Source data
# # # #

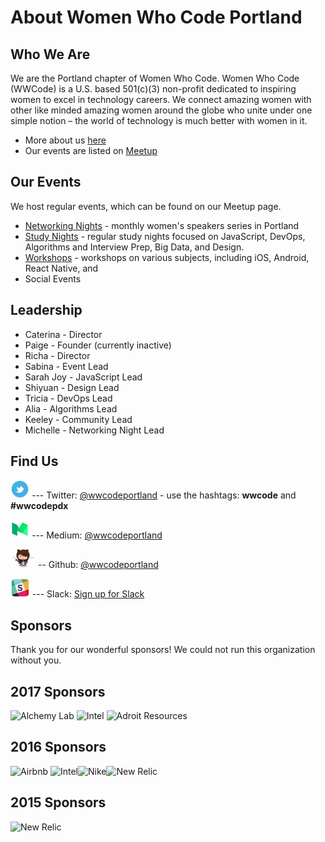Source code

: # About Women Who Code Portland

## Who We Are
We are the Portland chapter of Women Who Code. Women Who Code (WWCode) is a U.S. based 501(c)(3) non-profit dedicated to inspiring women to excel in technology careers. We connect amazing women with other like minded amazing women around the globe who unite under one simple notion – the world of technology is much better with women in it.
* More about us [here](http://womenwhocode.com/portland)
* Our events are listed on [Meetup](http://www.meetup.com/Women-Who-Code-Portland/)

## Our Events
We host regular events, which can be found on our Meetup page.

* [Networking Nights](https://github.com/wwcodeportland/networking-nights) - monthly women's speakers series in Portland
* [Study Nights](https://github.com/wwcodeportland/study-nights) - regular study nights focused on JavaScript, DevOps, Algorithms and Interview Prep, Big Data, and Design.
* [Workshops](https://github.com/wwcodeportland/workshops) - workshops on various subjects, including iOS, Android, React Native, and 
* Social Events

## Leadership

* Caterina - Director
* Paige - Founder (currently inactive)
* Richa - Director
* Sabina  - Event Lead
* Sarah Joy - JavaScript Lead
* Shiyuan - Design Lead
* Tricia - DevOps Lead
* Alia - Algorithms Lead
* Keeley - Community Lead
* Michelle - Networking Night Lead

## Find Us

<img height=30 src="social-media/twitter-logo.png" title="Twitter"> --- Twitter: [@wwcodeportland](http://twitter.com/wwcodeportland) - use the hashtags: **wwcode** and **#wwcodepdx**

<img height=30 src="social-media/medium-logo.png" title="Medium"> --- Medium: [@wwcodeportland](http://medium.com/@wwcodeportland)

<img height=30 src="social-media/github-logo.png" title="GitHub"> -- Github: [@wwcodeportland](http://github.com/wwcodeportland)

<img height=30 src="social-media/slack-logo.jpg" title="Slack"> --- Slack: [Sign up for Slack](http://bit.ly/28SvZLC)

## Sponsors
Thank you for our wonderful sponsors! We could not run this organization without you.

## 2017 Sponsors

<img height=100 src="" alt="Alchemy Lab"> <img height=100 src="https://github.com/wwcodeportland/networking-nights/blob/master/logos/logo-intel.png" alt="Intel"> <img height=100 src="" alt="Adroit Resources">

## 2016 Sponsors

<img height=100 src="https://github.com/wwcodeportland/networking-nights/blob/master/logos/logo-airbnb.png" alt="Airbnb"> <img height=100 src="https://github.com/wwcodeportland/networking-nights/blob/master/logos/logo-intel.png" alt="Intel"><img height=100 src="https://github.com/wwcodeportland/networking-nights/blob/master/logos/logo-nike.png" alt="Nike"><img height=100 src="https://github.com/wwcodeportland/networking-nights/blob/master/logos/logo-newrelic.png" alt="New Relic">

## 2015 Sponsors

<img height=100 src="https://github.com/wwcodeportland/networking-nights/blob/master/logos/logo-newrelic.png" alt="New Relic">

# # # #

- WORK TO BE COMPLETED
Except for pictures, copy the records above exactly.

- TASK ANSWER
Source code

: # About Women Who Code Portland

## Who We Are
We are the Portland chapter of Women Who Code. Women Who Code (WWCode) is a U.S. based 501(c)(3) non-profit dedicated to inspiring women to excel in technology careers. We connect amazing women with other like minded amazing women around the globe who unite under one simple notion – the world of technology is much better with women in it.
* More about us [here](http://womenwhocode.com/portland)
* Our events are listed on [Meetup](http://www.meetup.com/Women-Who-Code-Portland/)

## Our Events
We host regular events, which can be found on our Meetup page.

* [Networking Nights](https://github.com/wwcodeportland/networking-nights) - monthly women's speakers series in Portland
* [Study Nights](https://github.com/wwcodeportland/study-nights) - regular study nights focused on JavaScript, DevOps, Algorithms and Interview Prep, Big Data, and Design.
* [Workshops](https://github.com/wwcodeportland/workshops) - workshops on various subjects, including iOS, Android, React Native, and 
* Social Events

## Leadership

* Caterina - Director
* Paige - Founder (currently inactive)
* Richa - Director
* Sabina  - Event Lead
* Sarah Joy - JavaScript Lead
* Shiyuan - Design Lead
* Tricia - DevOps Lead
* Alia - Algorithms Lead
* Keeley - Community Lead
* Michelle - Networking Night Lead

## Find Us

<img height=30 src="social-media/twitter-logo.png" title="Twitter"> --- Twitter: [@wwcodeportland](http://twitter.com/wwcodeportland) - use the hashtags: **wwcode** and **#wwcodepdx**

<img height=30 src="social-media/medium-logo.png" title="Medium"> --- Medium: [@wwcodeportland](http://medium.com/@wwcodeportland)

<img height=30 src="social-media/github-logo.png" title="GitHub"> -- Github: [@wwcodeportland](http://github.com/wwcodeportland)

<img height=30 src="social-media/slack-logo.jpg" title="Slack"> --- Slack: [Sign up for Slack](http://bit.ly/28SvZLC)

## Sponsors
Thank you for our wonderful sponsors! We could not run this organization without you.

## 2017 Sponsors

<img height=100 src="" alt="Alchemy Lab"> <img height=100 src="https://github.com/wwcodeportland/networking-nights/blob/master/logos/logo-intel.png" alt="Intel"> <img height=100 src="" alt="Adroit Resources">

## 2016 Sponsors

<img height=100 src="https://github.com/wwcodeportland/networking-nights/blob/master/logos/logo-airbnb.png" alt="Airbnb"> <img height=100 src="https://github.com/wwcodeportland/networking-nights/blob/master/logos/logo-intel.png" alt="Intel"><img height=100 src="https://github.com/wwcodeportland/networking-nights/blob/master/logos/logo-nike.png" alt="Nike"><img height=100 src="https://github.com/wwcodeportland/networking-nights/blob/master/logos/logo-newrelic.png" alt="New Relic">

## 2015 Sponsors

<img height=100 src="https://github.com/wwcodeportland/networking-nights/blob/master/logos/logo-newrelic.png" alt="New Relic">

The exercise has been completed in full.